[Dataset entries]
_____
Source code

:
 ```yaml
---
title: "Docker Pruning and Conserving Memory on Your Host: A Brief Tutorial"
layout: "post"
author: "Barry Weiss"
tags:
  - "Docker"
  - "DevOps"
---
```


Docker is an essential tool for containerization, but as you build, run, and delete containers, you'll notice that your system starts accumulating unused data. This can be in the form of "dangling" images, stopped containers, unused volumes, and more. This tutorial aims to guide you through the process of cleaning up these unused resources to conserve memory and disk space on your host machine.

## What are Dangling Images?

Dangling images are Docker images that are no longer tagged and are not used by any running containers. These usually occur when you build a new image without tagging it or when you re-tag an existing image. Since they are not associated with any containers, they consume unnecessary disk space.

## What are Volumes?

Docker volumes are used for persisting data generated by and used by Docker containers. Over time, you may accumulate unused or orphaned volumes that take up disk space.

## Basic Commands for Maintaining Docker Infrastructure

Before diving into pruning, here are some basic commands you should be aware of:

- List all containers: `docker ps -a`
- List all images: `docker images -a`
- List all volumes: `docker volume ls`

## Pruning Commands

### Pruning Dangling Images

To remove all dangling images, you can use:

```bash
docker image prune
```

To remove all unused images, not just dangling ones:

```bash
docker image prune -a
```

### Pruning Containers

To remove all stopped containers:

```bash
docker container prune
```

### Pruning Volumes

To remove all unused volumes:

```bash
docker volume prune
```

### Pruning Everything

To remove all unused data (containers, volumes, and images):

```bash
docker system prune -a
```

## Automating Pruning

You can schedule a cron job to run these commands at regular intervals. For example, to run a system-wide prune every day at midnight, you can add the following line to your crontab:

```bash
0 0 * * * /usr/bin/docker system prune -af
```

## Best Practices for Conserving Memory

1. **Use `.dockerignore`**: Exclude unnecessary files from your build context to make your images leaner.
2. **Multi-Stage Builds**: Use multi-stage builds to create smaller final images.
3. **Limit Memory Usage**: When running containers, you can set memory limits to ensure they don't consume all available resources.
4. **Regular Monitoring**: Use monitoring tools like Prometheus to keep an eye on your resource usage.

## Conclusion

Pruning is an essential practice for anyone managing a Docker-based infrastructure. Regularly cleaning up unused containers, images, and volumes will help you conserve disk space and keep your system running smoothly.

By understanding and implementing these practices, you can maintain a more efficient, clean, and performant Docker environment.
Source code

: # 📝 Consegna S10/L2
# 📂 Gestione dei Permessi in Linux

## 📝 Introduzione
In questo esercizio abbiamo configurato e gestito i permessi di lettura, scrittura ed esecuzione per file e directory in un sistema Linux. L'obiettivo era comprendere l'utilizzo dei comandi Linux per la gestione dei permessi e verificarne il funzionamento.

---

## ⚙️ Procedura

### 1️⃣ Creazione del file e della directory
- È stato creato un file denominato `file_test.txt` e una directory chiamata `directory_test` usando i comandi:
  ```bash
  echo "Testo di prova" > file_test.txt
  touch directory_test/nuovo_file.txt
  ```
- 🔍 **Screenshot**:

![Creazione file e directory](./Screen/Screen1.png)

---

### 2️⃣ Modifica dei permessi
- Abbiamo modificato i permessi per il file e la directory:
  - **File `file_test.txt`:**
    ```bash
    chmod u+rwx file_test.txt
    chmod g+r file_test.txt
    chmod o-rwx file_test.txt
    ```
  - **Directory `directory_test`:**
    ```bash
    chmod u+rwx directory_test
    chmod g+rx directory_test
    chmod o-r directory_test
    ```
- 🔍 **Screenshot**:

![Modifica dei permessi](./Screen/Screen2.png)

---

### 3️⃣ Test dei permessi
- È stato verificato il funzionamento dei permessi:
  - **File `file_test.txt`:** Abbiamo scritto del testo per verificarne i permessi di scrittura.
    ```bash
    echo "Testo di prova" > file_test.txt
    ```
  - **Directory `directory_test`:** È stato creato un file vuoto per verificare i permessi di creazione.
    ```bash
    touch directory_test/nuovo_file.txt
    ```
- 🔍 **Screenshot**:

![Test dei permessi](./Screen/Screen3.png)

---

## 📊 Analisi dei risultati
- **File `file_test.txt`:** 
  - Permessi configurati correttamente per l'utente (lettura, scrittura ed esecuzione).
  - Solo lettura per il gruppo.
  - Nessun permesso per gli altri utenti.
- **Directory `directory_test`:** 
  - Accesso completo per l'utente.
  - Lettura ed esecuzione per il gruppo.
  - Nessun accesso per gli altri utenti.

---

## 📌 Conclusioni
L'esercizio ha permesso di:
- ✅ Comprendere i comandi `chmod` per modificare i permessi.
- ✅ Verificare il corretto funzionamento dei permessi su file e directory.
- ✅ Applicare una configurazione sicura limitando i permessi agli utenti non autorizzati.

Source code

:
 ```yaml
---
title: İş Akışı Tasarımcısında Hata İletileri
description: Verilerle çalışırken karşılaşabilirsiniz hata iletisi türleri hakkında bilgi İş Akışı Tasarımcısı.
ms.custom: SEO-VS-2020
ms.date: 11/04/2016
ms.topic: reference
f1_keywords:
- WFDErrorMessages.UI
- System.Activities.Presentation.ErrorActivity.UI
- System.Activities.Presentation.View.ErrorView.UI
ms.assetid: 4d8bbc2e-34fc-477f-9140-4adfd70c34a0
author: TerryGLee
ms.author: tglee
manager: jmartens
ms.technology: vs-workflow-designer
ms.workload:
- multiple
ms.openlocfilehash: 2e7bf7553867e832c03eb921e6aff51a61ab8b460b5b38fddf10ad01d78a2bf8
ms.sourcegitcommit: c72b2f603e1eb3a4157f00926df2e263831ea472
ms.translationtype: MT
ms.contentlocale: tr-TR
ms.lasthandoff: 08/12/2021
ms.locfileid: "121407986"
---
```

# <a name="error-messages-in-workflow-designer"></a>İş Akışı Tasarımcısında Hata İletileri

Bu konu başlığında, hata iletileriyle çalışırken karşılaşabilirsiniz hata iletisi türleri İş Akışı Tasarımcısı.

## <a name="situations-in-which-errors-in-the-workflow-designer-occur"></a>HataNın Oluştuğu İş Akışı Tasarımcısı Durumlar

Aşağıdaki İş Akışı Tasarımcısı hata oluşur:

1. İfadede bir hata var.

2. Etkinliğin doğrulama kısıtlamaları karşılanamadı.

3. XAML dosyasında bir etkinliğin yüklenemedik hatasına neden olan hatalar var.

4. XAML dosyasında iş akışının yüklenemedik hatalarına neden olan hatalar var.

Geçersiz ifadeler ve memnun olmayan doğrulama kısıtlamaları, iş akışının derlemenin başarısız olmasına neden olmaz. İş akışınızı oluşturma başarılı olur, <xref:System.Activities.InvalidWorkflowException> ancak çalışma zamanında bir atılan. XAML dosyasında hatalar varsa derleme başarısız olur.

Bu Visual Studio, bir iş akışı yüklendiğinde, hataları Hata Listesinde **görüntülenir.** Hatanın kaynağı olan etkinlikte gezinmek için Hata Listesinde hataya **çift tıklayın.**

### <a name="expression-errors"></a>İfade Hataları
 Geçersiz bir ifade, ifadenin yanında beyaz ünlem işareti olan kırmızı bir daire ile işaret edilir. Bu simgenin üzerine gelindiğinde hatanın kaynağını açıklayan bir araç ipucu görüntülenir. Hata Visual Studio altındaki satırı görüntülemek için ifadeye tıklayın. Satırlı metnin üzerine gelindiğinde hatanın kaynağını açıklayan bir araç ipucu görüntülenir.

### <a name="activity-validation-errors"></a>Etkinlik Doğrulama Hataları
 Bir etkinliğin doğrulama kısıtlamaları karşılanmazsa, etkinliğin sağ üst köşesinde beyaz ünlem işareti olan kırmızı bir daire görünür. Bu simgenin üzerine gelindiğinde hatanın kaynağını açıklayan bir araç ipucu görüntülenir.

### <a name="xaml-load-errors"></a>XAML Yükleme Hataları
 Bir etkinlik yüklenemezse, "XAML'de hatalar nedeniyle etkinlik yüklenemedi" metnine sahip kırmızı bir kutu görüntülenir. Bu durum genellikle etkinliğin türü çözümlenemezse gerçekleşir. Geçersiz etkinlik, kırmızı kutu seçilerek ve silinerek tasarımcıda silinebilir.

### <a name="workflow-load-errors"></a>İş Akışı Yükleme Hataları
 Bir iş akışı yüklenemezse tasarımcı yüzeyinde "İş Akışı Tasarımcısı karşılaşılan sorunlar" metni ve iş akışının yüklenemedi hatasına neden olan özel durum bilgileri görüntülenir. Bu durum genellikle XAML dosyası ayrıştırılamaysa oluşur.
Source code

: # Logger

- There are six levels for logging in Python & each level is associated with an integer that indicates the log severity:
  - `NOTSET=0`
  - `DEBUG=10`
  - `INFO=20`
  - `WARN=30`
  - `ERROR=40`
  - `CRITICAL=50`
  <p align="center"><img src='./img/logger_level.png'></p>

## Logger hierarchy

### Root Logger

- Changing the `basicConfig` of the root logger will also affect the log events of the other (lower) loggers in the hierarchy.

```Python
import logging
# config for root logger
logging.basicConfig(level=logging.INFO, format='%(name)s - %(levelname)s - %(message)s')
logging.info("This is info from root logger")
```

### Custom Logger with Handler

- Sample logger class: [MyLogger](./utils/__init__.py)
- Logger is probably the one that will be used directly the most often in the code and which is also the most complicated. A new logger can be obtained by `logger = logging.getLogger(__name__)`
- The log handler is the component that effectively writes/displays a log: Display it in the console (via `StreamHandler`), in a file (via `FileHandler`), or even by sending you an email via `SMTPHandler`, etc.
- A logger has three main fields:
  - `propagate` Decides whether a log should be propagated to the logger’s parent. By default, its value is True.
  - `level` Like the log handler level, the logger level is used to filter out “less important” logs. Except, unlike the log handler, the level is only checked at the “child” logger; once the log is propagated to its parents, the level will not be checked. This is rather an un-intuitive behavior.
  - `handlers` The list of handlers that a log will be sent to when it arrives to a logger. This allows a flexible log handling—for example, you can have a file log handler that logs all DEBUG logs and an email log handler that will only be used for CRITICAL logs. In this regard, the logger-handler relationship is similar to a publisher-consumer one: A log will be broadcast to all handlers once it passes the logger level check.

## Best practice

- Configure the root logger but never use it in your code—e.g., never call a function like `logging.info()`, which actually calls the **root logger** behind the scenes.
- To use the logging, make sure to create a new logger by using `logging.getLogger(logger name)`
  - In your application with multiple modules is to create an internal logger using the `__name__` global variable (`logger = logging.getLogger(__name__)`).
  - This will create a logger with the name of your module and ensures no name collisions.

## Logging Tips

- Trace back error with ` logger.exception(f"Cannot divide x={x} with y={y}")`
_____
Word for word, restate the lines above from the line containing "## Logger hierarchy" through the line containing "- Sample logger", with both included and nothing else.

### Exercise result
## Logger hierarchy

### Root Logger

- Changing the `basicConfig` of the root logger will also affect the log events of the other (lower) loggers in the hierarchy.

```Python
import logging
# config for root logger
logging.basicConfig(level=logging.INFO, format='%(name)s - %(levelname)s - %(message)s')
logging.info("This is info from root logger")
```

### Custom Logger with Handler

- Sample logger class: [MyLogger](./utils/__init__.py)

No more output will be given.